Locate and copy each line in the data that contains the word "chapter".
*** Excerpted records ***
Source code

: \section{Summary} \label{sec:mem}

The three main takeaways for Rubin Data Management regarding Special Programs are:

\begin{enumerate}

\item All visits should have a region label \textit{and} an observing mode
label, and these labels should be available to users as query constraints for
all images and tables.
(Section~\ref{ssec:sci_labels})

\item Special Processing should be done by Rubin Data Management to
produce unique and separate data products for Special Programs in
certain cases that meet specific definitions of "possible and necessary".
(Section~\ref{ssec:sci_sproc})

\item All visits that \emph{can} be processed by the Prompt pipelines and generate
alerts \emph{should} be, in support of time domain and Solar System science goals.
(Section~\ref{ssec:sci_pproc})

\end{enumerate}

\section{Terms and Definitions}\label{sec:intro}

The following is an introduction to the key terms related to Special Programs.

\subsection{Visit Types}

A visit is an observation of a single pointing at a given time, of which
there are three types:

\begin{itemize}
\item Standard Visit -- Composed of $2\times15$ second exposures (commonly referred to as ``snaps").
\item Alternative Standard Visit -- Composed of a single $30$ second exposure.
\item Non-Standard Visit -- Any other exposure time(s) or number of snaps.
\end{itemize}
*** End of Excerpted records ***
*** Excerpted records ***
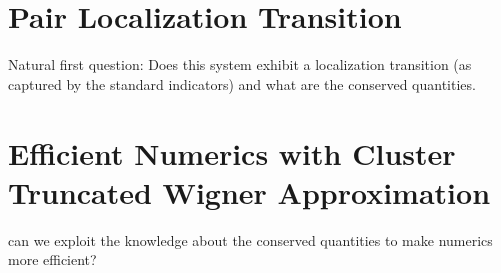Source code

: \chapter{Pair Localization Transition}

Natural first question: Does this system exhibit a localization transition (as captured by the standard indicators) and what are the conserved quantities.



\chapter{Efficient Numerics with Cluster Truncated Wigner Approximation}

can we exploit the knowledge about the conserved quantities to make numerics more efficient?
*** End of Excerpted records ***
*** Excerpted records ***
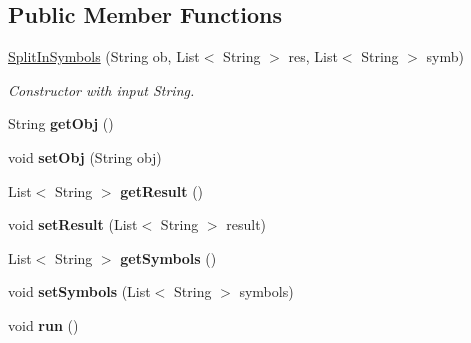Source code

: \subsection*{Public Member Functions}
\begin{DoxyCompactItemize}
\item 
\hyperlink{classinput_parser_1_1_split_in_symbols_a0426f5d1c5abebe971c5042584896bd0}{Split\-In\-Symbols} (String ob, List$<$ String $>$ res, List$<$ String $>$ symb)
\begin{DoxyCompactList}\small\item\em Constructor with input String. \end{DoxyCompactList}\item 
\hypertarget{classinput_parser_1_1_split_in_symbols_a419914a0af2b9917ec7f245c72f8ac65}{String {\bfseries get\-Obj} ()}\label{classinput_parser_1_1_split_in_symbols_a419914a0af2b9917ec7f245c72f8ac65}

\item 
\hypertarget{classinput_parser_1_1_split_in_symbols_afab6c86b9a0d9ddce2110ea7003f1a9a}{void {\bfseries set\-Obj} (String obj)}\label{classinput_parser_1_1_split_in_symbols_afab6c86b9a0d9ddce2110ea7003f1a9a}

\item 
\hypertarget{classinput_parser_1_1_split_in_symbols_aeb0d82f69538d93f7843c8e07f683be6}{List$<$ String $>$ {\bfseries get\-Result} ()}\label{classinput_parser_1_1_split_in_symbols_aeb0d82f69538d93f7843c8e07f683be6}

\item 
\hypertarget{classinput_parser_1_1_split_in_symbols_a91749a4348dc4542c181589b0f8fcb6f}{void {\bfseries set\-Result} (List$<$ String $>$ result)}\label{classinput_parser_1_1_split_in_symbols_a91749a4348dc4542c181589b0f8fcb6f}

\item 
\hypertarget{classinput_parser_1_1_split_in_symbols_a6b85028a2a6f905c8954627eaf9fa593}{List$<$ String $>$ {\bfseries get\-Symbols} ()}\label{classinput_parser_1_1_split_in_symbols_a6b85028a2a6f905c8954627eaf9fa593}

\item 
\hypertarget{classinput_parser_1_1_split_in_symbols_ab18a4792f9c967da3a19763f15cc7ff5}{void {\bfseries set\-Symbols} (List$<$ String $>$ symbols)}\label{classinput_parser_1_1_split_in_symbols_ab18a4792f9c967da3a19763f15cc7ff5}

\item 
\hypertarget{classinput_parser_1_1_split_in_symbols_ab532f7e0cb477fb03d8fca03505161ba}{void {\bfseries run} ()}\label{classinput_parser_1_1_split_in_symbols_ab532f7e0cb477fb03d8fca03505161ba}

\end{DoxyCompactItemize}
*** End of Excerpted records ***
*Solution for this problem:*
: \chapter{Pair Localization Transition}
\chapter{Efficient Numerics with Cluster Truncated Wigner Approximation}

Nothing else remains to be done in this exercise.